WHAT YOU NEED TO DO. Copy word for word, please, the lines of the entries below running from the one containing "- The Feign" to the one containing "See the [root README](../README.md).", both ends included.

MATERIAL FOR THIS EXERCISE.
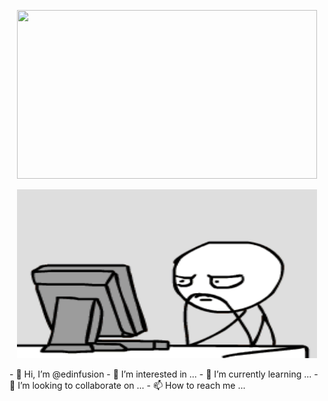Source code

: <p align="center">
  <img width="480" height="270" src="https://github.com/edinfusion/edinfusion/blob/master/personalGif.gif">
</p>


<p align="center">
  <img width="480" height="270" src="https://github.com/edinfusion/edinfusion/blob/master/giphy.gif">
</p>
- 👋 Hi, I’m @edinfusion
- 👀 I’m interested in ...
- 🌱 I’m currently learning ...
- 💞️ I’m looking to collaborate on ...
- 📫 How to reach me ...

<!---
edinfusion/edinfusion is a ✨ special ✨ repository because its `README.md` (this file) appears on your GitHub profile.
You can click the Preview link to take a look at your changes.
--->
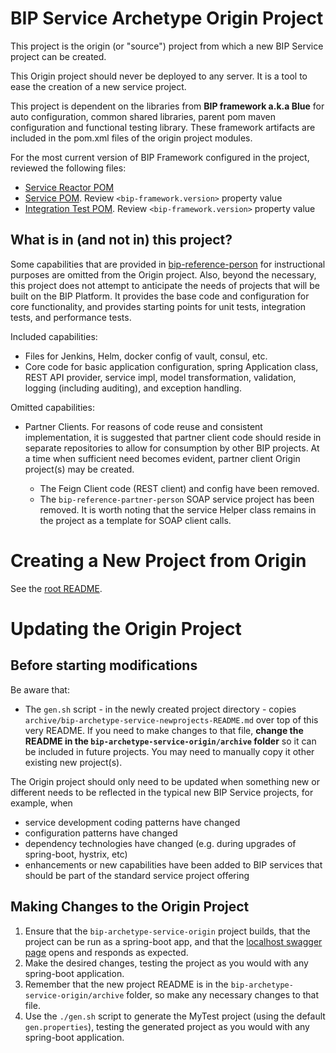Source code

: # BIP Service Archetype Origin Project

This project is the origin (or "source") project from which a new BIP Service project can be created.

This Origin project should never be deployed to any server. It is a tool to ease the creation of a new service project. 

This project is dependent on the libraries from **BIP framework a.k.a Blue** for auto configuration, common shared libraries, parent pom maven configuration and functional testing library. These framework artifacts are included in the pom.xml files of the origin project modules.

For the most current version of BIP Framework configured in the project, reviewed the following files:

- [Service Reactor POM](bip-archetype-service-origin/pom.xml)
- [Service POM](bip-archetype-service-origin/bip-origin/pom.xml). Review `<bip-framework.version>` property value
- [Integration Test POM](bip-archetype-service-origin/bip-origin-inttest/pom.xml). Review `<bip-framework.version>` property value

## What is in (and not in) this project?

Some capabilities that are provided in [bip-reference-person](https://github.com/department-of-veterans-affairs/bip-reference-person) for instructional purposes are omitted from the Origin project. Also, beyond the necessary, this project does not attempt to anticipate the needs of projects that will be built on the BIP Platform. It provides the base code and configuration for core functionality, and provides starting points for unit tests, integration tests, and performance tests.

Included capabilities:

- Files for Jenkins, Helm, docker config of vault, consul, etc.
- Core code for basic application configuration, spring Application class, REST API provider, service impl, model transformation, validation, logging (including auditing), and exception handling.

Omitted capabilities:

- Partner Clients. For reasons of code reuse and consistent implementation, it is suggested that partner client code should reside in separate repositories to allow for consumption by other BIP projects. At a time when sufficient need becomes evident, partner client Origin project(s) may be created.

  - The Feign Client code (REST client) and config have been removed.
  - The `bip-reference-partner-person` SOAP service project has been removed. It is worth noting that the service Helper class remains in the project as a template for SOAP client calls.

# Creating a New Project from Origin

See the [root README](../README.md).

# Updating the Origin Project

## Before starting modifications

Be aware that:

- The `gen.sh` script - in the newly created project directory - copies `archive/bip-archetype-service-newprojects-README.md` over top of this very README. If you need to make changes to that file, **change the README in the `bip-archetype-service-origin/archive` folder** so it can be included in future projects. You may need to manually copy it other existing new project(s).

The Origin project should only need to be updated when something new or different needs to be reflected in the typical new BIP Service projects, for example, when

- service development coding patterns have changed
- configuration patterns have changed
- dependency technologies have changed (e.g. during upgrades of spring-boot, hystrix, etc)
- enhancements or new capabilities have been added to BIP services that should be part of the standard service project offering

## Making Changes to the Origin Project

1. Ensure that the `bip-archetype-service-origin` project builds, that the project can be run as a spring-boot app, and that the [localhost swagger page](http://localhost:8080/swagger-ui.html) opens and responds as expected.
2. Make the desired changes, testing the project as you would with any spring-boot application.
3. Remember that the new project README is in the `bip-archetype-service-origin/archive` folder, so make any necessary changes to that file.
4. Use the `./gen.sh` script to generate the MyTest project (using the default `gen.properties`), testing the generated project as you would with any spring-boot application.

RESULT BELOW.
  - The Feign Client code (REST client) and config have been removed.
  - The `bip-reference-partner-person` SOAP service project has been removed. It is worth noting that the service Helper class remains in the project as a template for SOAP client calls.

# Creating a New Project from Origin

See the [root README](../README.md).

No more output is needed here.